# WHAT THE TASK ASKS
Which lines run from the one containing "wavenumber as an" to the end of the records? Write them out exactly, both ends included, and nothing else.

# RECORDS PROVIDED
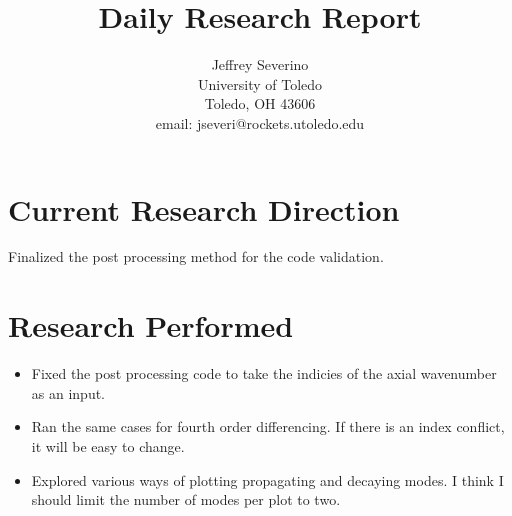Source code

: \documentclass[a4paper]{article}
\begin{document}
\begin{titlepage}

    \title{
    Daily Research Report}

    \author{ Jeffrey Severino \\
        University of Toledo \\
        Toledo, OH  43606 \\
    email: jseveri@rockets.utoledo.edu}


    \maketitle

\end{titlepage}
\section{Current Research Direction}
Finalized the post processing method for the code validation.
\section{Research Performed}

\begin{itemize}
    \item Fixed the post processing code to take the indicies of the axial wavenumber as an
input. 
\item Ran the same cases for fourth order differencing. If there is an index conflict, it
    will be easy to change.
\item Explored various ways of plotting propagating and decaying modes. I think
    I should limit the number of modes per plot to two. 
\end{itemize}
\end{document}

# ANSWER
    \item Fixed the post processing code to take the indicies of the axial wavenumber as an
input. 
\item Ran the same cases for fourth order differencing. If there is an index conflict, it
    will be easy to change.
\item Explored various ways of plotting propagating and decaying modes. I think
    I should limit the number of modes per plot to two. 
\end{itemize}
\end{document}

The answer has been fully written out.